Film Scene Spotlight: Ingmar Bergman’s Autumn Sonata

This will be the first in my series of posts where I discuss individual scenes in films. Ingmar Bergman’s film Autumn Sonata [1978] centres on the relationship between a mother, a self-centred concert pianist Charlotte Andergast (Ingrid Bergman), and her already grown-up and married daughter Eva (Liv Ullmann). One of the greatest film scenes in history takes place at Eva’s home when Charlotte asks her daughter to play Chopin’s Prelude op. 28 no. 2 in A minor.

Ingmar Bergman was a master of showing repressed thoughts and desires on screen and, here, Ingrid Bergman’s silent performance conveys brilliantly all the hidden emotions and thoughts brewing inside the character. In those few minutes as her daughter plays the Prelude, Charlotte is “living through things”… What memories cross her mind at this moment? What turbulent feelings arise in her?
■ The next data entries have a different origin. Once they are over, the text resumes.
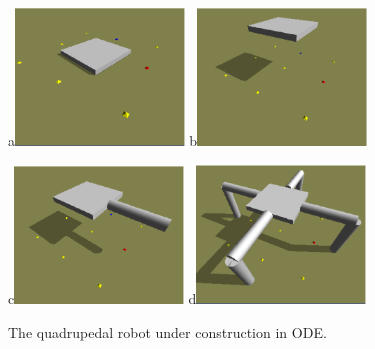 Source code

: \documentclass[12pt]{article}
\begin{document}
\begin{figure}[!t]
\centerline{
a\includegraphics[width=0.4\textwidth]{Fig2a.eps}
b\includegraphics[width=0.4\textwidth]{Fig2b.eps}
}
\centerline{
c\includegraphics[width=0.4\textwidth]{Fig2c.eps}
d\includegraphics[width=0.4\textwidth]{Fig2d.eps}
}
\caption{The quadrupedal robot under construction in ODE.}
\label{Fig2}
\end{figure}
\end{document}
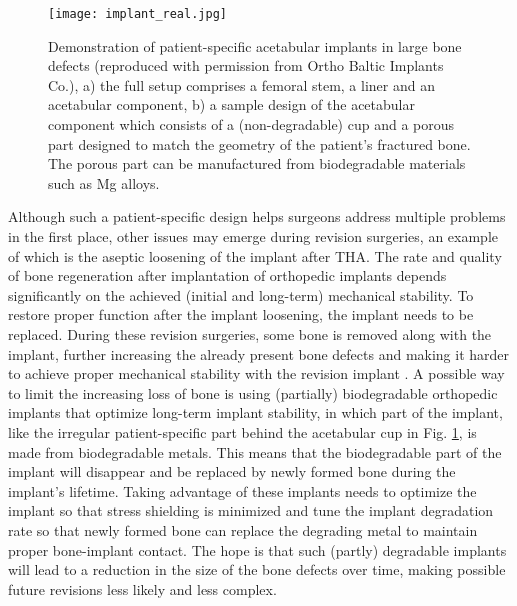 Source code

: \begin{figure}[htpb]
\centering
\medskip
\texttt{[image: implant\_real.jpg]}
\caption[Full setup of patient-specific acetabular implants]{Demonstration of patient-specific acetabular implants in large bone defects (reproduced with permission from Ortho Baltic Implants Co.\protect\footnotemark), a) the full setup comprises a femoral stem, a liner and an acetabular component, b) a sample design of the acetabular component which consists of a (non-degradable) cup and a porous part designed to match the geometry of the patient's fractured bone. The porous part can be manufactured from biodegradable materials such as Mg alloys.} \label{fig:cup_implant_real}
\end{figure}

Although such a patient-specific design helps surgeons address multiple problems in the first place, other issues may emerge during revision surgeries, an example of which is the aseptic loosening of the implant after {THA}. The rate and quality of bone regeneration after implantation of orthopedic implants depends significantly on the achieved (initial and long-term) mechanical stability. To restore proper function after the implant loosening, the implant needs to be replaced. During these revision surgeries, some bone is removed along with the implant, further increasing the already present bone defects and making it harder to achieve proper mechanical stability with the revision implant \cite{Luthringer2014}. A possible way to limit the increasing loss of bone is using (partially) biodegradable orthopedic implants that optimize long-term implant stability, in which part of the implant, like the irregular patient-specific part behind the acetabular cup in Fig. \ref{fig:cup_implant_real}, is made from biodegradable metals. This means that the biodegradable part of the implant will disappear and be replaced by newly formed bone during the implant's lifetime. Taking advantage of these implants needs to optimize the implant so that stress shielding is minimized and tune the implant degradation rate so that newly formed bone can replace the degrading metal to maintain proper bone-implant contact. The hope is that such (partly) degradable implants will lead to a reduction in the size of the bone defects over time, making possible future revisions less likely and less complex.


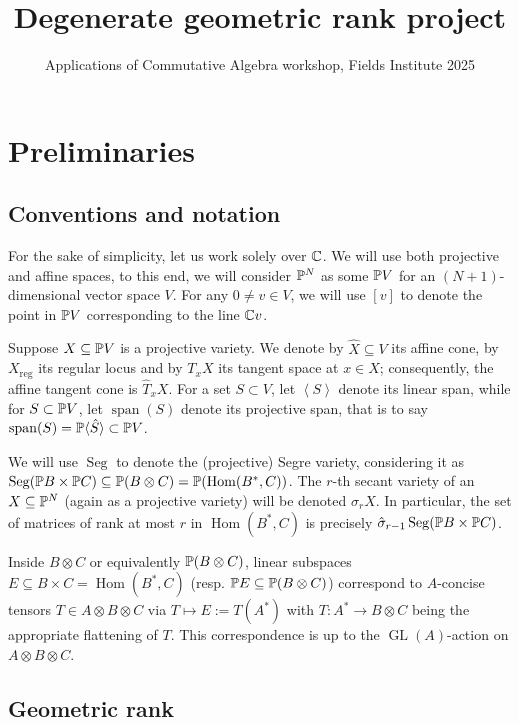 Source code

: \documentclass[a4paper,10pt]{article}
\title{Degenerate geometric rank project}
\author{Applications of Commutative Algebra workshop, Fields Institute 2025}
\date{}
\def\reg{\text{reg}}
\def\gener#1{\left\langle#1\right\rangle}
\DeclareMathOperator{\Hom}{Hom}\let\hom\Hom
\DeclareMathOperator{\Seg}{Seg}
\DeclareMathOperator{\GL}{GL}
\DeclareMathOperator{\spn}{span}
\def\uv#1{``#1''}
\theoremstyle{definition}
\theoremstyle{remark}
\begin{document}
\maketitle

\setcounter{section}{-1}
\section{Preliminaries}

\subsection{Conventions and notation}
For the sake of simplicity, let us work solely over $\ce$.
We will use both projective and affine spaces, to this end, we will consider $\pe^N$ as some $\pe V$ for an $(N+1)$-dimensional vector space $V$. For any $0\neq v\in V$, we will use $[v]$ to denote the point in $\pe V$ corresponding to the line $\ce v$.

Suppose $X\subseteq\pe V$ is a projective variety. We denote by $\hat X\subseteq V$ its affine cone, by $X_\reg$ its regular locus and by $T_xX$ its tangent space at $x\in X$; consequently, the affine tangent cone is $\hat T_x X$. For a set $S\subset V$, let $\gener S$ denote its linear span, while for $S\subset \pe V$, let $\spn(S)$ denote its projective span, that is to say $\spn(S)=\pe \langle\hat S\rangle\subset \pe V$.

We will use $\Seg$ to denote the (projective) Segre variety, considering it as $\Seg(\pe B\times\pe C)\subseteq  \pe(B\otimes C)= \pe(\Hom(B^*, C))$. The $r$-th secant variety of an $X\subseteq\pe^N$ (again as a projective variety) will be denoted $\sigma_r X$. In particular, the set of matrices of rank at most $r$ in $\Hom(B^*,C)$ is precisely $\hat\sigma_{r-1}\Seg(\pe B\times\pe C)$.

Inside $B\otimes C$ or equivalently $\pe(B\otimes C)$, linear subspaces $E\subseteq B\times C = \Hom(B^*, C)$ (resp. $\pe E\subseteq \pe(B\otimes C)$) correspond to $A$-concise tensors $T\in A\otimes B\otimes C$ via $T\mapsto E:=T(A^*)$ with $T:A^*\to B\otimes C$ being the appropriate flattening of $T$. This correspondence is up to the $\GL(A)$-action on $A\otimes B\otimes C$.

\subsection{Geometric rank}

\end{document}
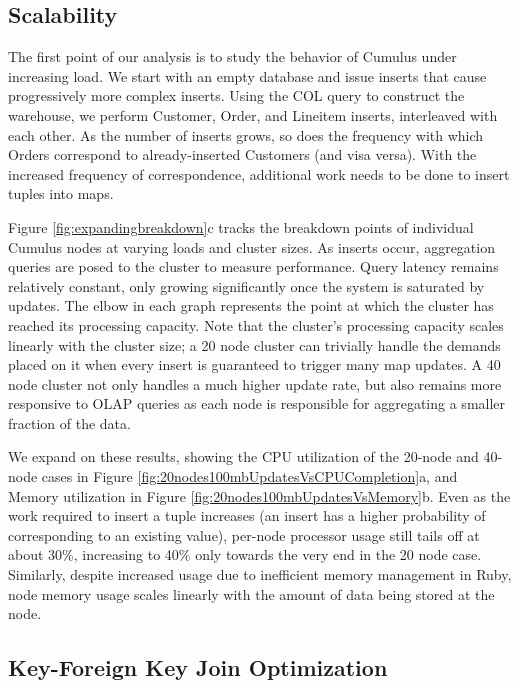 \subsection{Scalability}

The first point of our analysis is to study the behavior of Cumulus under increasing load.  We start with an empty database and issue inserts that cause progressively more complex inserts.  Using the COL query to construct the warehouse, we perform Customer, Order, and Lineitem inserts, interleaved with each other.  As the number of inserts grows, so does the frequency with which Orders correspond to already-inserted Customers (and visa versa).  With the increased frequency of correspondence, additional work needs to be done to insert tuples into maps.  

Figure \ref{fig:expandingbreakdown}c tracks the breakdown points of individual Cumulus nodes at varying loads and cluster sizes.  As inserts occur, aggregation queries are posed to the cluster to measure performance.  Query latency remains relatively constant, only growing significantly once the system is saturated by updates.  The elbow in each graph represents the point at which the cluster has reached its processing capacity.  Note that the cluster's processing capacity scales linearly with the cluster size; a 20 node cluster can trivially handle the demands placed on it when every insert is guaranteed to trigger many map updates.  A 40 node cluster not only handles a much higher update rate, but also remains more responsive to OLAP queries as each node is responsible for aggregating a smaller fraction of the data.

We expand on these results, showing the CPU utilization of the 20-node and 40-node cases in Figure \ref{fig:20nodes100mbUpdatesVsCPUCompletion}a, and Memory utilization in Figure \ref{fig:20nodes100mbUpdatesVsMemory}b.  Even as the work required to insert a tuple increases (an insert has a higher probability of corresponding to an existing value), per-node processor usage still tails off at about 30\%, increasing to 40\% only towards the very end in the 20 node case.  Similarly, despite increased usage due to inefficient memory management in Ruby, node memory usage scales linearly with the amount of data being stored at the node.  



\subsection{Key-Foreign Key Join Optimization}
\label{sec:key_fkey}

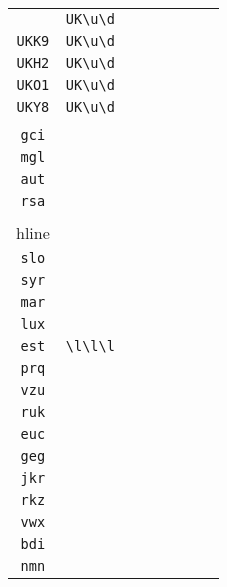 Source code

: \begin{longtable}{cccccccc}
\begin{tabular}{ll}
    \verb|UKM3| & \verb|UK\u\d|\\
\verb|UKK9| & \verb|UK\u\d|\\
\verb|UKH2| & \verb|UK\u\d|\\
\verb|UKO1| & \verb|UK\u\d|\\
\verb|UKY8| & \verb|UK\u\d|
\end{tabular}
\\\midrule 
\begin{tabular}{l}
    \verb|sri|\\
\verb|gci|\\
\verb|mgl|\\
\verb|aut|\\
\verb|rsa|\\
\\hline\\
\verb|slo|\\
\verb|syr|\\
\verb|mar|\\
\verb|lux|\\
\verb|est|
\end{tabular}

&
\verb|\l\l\l|
&

\begin{tabular}{l}
    \verb|\l\l\l|\\
\verb|prq|\\
\verb|vzu|\\
\verb|ruk|\\
\verb|euc|\\
\verb|geg|
\end{tabular}

&

\begin{tabular}{l}
    \verb|\l\l\l|\\
\verb|jkr|\\
\verb|rkz|\\
\verb|vwx|\\
\verb|bdi|\\
\verb|nmn|
\end{tabular}

&


\end{longtable}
As she patiently listens to this “imperfect” performance of her daughter, what “judgement” is she passing on it? Are there simply criticism, pity and disappointment or also guilt, and touches of love, kindness and pride? Probably all of the above. This scene displays the level of subtlety and psychological depth which is simply rare in cinematography, and Ingrid Bergman, Liv Ullmann and Ingmar Bergman truly worked something magical here.

In this scene, Eva seemingly has her last chance to be finally “liked” and “loved” by her mother, to get that approval that she had wanted all her life, but never got. Eva’s rendition of Chopin’s Prelude is that final fragile gift that she has to offer. However, things do not go according to her plan. Now, it is her mother’s turn to show her daughter how to play the Prelude, and the heart-break is renewed – on both sides. As Charlotte explains to her daughter, the Prelude is about pain, sometimes alleviated, but still persistent, recurrent, ever-present, ever-felt. This choice of music is also ingenious because it shows perceptively the very complex relationship between the mother and the daughter. Their relationship is also about pain, hidden pain, pain that was never discussed and that was left bottled inside all through the years. Now that Charlotte plays, the focus is on the facial expressions of Eva and we also see “things” there – stuff that are private, intense. Is there love, hate? There is definitely a lot of sadness there and maybe disbelief at that final hope lost, at her delicate offering of understanding, kindness, love so brutally cast aside. As seen from a number of his other films, Ingmar Bergman was very interested in the relationship between two women (one dominant and one submissive), but, in Autumn Sonata, he presented something truly complex and sublime.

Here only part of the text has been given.